▸ Work task
Among the entries below, please show each line that carries the word "dukaz".

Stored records
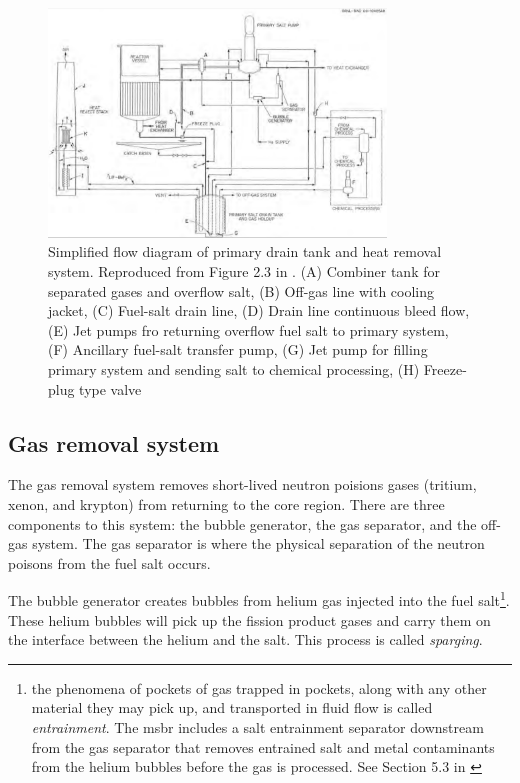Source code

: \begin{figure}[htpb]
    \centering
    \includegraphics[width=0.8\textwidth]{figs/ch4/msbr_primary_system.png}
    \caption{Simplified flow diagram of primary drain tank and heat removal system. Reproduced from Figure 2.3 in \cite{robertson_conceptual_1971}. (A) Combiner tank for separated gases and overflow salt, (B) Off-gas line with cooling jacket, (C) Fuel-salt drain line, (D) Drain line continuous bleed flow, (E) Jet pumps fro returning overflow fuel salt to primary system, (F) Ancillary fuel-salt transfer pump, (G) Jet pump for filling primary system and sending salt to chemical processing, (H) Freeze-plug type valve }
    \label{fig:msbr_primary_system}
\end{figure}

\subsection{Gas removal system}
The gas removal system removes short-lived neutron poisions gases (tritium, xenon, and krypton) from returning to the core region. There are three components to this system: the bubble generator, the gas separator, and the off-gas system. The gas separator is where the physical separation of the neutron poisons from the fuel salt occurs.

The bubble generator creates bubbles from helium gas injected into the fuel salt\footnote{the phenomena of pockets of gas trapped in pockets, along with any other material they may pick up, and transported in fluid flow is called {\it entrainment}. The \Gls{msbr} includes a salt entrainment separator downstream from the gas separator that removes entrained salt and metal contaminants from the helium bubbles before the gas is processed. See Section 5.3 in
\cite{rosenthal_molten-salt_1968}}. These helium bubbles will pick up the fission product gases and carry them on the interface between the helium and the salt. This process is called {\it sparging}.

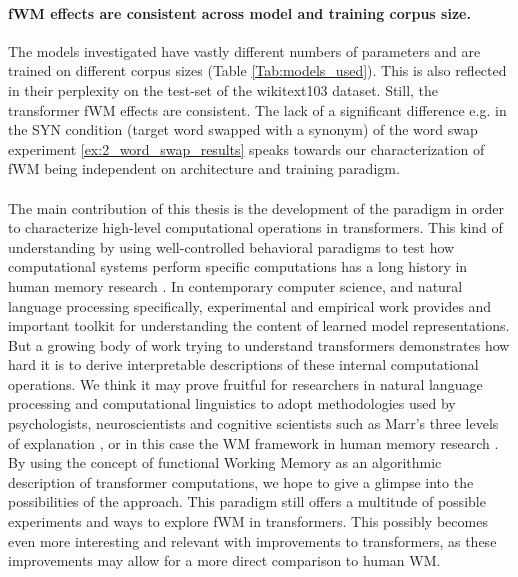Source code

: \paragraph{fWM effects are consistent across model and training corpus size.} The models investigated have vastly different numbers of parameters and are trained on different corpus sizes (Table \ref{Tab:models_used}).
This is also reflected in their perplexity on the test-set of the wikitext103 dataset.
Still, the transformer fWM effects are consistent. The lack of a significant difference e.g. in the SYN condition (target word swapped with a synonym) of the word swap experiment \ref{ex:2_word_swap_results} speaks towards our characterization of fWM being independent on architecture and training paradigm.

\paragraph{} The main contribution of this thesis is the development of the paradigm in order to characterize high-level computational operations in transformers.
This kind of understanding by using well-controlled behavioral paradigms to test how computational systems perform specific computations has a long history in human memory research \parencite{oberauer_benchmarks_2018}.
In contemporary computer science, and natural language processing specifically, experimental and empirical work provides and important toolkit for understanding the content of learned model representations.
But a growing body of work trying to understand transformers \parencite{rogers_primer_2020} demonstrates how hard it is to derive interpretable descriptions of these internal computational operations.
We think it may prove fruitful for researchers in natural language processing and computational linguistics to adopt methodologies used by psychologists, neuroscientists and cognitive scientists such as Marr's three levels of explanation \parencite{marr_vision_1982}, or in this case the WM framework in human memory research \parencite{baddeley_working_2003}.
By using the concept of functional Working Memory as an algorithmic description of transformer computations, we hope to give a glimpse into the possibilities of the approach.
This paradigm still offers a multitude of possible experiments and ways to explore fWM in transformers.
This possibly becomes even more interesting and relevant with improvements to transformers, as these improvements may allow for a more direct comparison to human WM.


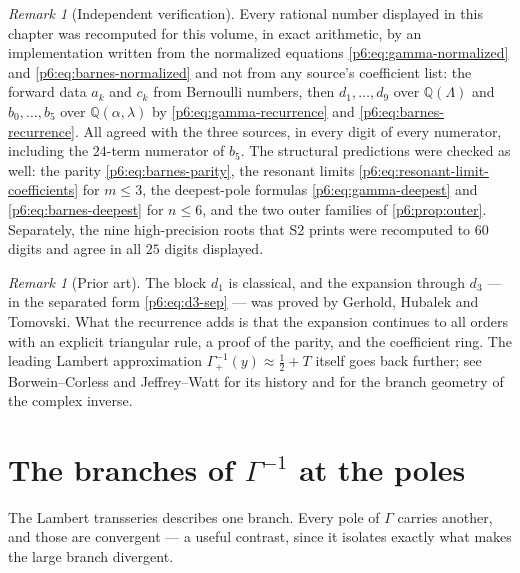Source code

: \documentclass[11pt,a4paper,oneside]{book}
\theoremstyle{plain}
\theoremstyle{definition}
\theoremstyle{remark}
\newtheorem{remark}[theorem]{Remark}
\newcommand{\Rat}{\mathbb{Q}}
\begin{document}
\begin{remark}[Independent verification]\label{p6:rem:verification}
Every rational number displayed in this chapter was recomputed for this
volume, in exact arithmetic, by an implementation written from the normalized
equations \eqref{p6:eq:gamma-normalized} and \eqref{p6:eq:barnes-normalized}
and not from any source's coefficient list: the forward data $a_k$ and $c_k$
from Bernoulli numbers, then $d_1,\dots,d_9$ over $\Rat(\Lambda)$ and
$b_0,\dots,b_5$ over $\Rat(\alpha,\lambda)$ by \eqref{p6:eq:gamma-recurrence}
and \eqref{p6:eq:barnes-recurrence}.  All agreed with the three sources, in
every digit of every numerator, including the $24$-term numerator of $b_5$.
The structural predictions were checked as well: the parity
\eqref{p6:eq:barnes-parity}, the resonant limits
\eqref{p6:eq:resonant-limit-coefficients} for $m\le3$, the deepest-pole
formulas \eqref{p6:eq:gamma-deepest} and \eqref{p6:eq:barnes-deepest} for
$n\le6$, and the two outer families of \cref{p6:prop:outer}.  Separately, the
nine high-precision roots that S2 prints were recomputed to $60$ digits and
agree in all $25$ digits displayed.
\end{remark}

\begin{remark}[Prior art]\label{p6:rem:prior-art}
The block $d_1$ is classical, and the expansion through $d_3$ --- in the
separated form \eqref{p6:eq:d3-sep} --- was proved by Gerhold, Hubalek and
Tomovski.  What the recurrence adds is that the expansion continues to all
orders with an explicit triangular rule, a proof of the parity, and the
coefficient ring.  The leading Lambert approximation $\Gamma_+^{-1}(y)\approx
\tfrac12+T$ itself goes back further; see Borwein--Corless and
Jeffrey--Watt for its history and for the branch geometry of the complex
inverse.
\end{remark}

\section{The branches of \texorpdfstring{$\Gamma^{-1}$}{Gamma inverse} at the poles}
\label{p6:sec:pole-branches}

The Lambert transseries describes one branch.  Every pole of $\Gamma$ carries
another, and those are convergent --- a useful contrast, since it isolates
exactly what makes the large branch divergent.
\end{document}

* * *

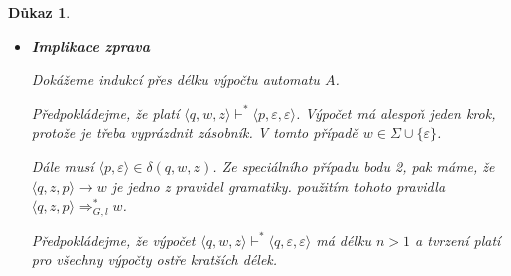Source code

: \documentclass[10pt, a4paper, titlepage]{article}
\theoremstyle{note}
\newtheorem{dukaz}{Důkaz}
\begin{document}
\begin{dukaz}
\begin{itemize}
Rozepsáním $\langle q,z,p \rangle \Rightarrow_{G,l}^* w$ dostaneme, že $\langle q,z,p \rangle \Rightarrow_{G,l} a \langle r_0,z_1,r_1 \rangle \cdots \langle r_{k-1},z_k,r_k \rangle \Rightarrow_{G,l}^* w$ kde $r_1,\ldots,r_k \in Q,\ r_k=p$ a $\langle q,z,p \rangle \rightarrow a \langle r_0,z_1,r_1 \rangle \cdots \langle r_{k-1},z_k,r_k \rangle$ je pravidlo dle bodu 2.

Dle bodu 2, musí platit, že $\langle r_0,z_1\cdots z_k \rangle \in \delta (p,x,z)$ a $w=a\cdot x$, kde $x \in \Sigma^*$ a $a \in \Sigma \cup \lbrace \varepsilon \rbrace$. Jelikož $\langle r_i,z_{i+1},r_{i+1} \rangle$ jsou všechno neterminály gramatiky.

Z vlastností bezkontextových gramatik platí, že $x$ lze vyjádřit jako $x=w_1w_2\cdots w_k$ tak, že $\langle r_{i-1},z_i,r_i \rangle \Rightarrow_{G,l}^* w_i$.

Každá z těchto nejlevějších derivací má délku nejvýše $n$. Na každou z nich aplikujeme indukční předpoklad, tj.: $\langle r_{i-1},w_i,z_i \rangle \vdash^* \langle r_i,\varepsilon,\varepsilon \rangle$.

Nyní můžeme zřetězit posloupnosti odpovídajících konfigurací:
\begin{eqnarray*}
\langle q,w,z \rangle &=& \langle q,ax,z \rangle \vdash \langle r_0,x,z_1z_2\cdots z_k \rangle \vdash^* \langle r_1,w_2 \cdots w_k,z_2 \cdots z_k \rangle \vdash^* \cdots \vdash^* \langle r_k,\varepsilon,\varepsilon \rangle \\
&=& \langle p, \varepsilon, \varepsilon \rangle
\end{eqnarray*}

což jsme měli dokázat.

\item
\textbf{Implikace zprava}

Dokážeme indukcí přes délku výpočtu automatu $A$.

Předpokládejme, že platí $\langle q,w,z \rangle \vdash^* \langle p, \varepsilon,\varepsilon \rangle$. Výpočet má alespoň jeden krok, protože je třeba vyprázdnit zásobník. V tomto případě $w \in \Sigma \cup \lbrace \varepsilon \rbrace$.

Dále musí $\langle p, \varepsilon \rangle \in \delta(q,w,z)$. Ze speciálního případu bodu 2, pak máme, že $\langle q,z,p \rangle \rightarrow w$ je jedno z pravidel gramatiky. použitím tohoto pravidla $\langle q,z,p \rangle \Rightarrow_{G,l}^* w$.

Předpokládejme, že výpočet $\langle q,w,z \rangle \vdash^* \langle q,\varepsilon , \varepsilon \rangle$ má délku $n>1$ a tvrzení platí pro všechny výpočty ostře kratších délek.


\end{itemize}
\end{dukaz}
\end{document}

▸ Solution
\newtheorem{dukaz}{Důkaz}
\begin{dukaz}
\end{dukaz}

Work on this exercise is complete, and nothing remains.